AIM OF THE TASK:
Say how many lines in the following data hold the word "firmware". Write nothing but that number.

SOURCE MATERIAL Start Marker

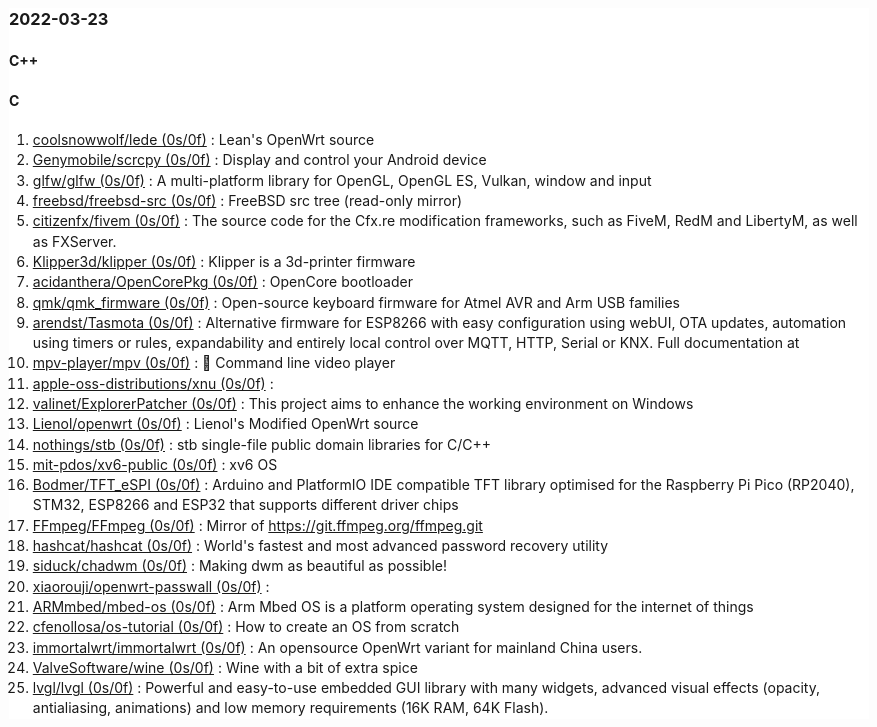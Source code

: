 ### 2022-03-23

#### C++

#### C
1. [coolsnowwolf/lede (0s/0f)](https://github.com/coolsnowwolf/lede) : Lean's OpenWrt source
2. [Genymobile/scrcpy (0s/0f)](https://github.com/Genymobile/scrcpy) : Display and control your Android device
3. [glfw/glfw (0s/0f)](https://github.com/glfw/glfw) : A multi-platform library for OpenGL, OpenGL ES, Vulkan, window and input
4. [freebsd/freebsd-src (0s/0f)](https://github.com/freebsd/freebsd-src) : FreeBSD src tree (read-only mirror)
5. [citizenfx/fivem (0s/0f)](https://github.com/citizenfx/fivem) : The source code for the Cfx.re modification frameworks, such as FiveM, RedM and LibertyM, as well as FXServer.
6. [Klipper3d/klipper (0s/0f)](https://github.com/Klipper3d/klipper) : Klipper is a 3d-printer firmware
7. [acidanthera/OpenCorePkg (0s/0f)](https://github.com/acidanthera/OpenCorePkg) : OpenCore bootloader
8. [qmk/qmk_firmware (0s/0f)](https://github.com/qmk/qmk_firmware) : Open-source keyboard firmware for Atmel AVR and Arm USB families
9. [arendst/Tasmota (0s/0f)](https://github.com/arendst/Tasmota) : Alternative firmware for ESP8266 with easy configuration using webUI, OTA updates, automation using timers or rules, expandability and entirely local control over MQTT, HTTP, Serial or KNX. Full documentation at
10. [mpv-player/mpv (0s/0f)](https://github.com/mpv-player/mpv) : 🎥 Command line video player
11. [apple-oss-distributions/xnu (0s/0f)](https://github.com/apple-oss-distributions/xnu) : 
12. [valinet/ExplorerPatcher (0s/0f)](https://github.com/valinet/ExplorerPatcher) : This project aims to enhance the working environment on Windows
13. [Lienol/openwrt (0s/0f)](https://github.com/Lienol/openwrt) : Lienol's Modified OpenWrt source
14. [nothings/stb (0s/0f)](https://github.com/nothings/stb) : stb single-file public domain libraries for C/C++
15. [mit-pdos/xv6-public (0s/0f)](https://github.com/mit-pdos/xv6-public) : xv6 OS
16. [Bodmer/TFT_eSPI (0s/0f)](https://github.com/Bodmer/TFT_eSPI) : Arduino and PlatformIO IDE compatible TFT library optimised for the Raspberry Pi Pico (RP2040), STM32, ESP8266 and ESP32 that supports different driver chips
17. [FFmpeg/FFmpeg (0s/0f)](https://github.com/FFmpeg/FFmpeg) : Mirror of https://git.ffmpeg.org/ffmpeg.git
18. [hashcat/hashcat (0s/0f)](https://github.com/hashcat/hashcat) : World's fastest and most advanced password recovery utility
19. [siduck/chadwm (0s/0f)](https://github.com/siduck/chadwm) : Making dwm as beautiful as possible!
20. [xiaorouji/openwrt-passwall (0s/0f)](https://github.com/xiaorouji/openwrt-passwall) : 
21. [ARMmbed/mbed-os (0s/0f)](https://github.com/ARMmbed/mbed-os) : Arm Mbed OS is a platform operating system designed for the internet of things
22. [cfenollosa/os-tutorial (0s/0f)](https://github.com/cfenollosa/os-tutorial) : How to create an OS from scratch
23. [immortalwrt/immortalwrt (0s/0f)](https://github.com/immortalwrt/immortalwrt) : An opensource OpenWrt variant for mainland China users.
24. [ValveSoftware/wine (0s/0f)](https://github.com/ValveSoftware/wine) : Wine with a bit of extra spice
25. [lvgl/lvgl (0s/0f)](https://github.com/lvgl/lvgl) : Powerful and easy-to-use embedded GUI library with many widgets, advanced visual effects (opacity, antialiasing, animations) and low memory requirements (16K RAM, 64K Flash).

SOURCE MATERIAL End Marker

OUTPUT:
3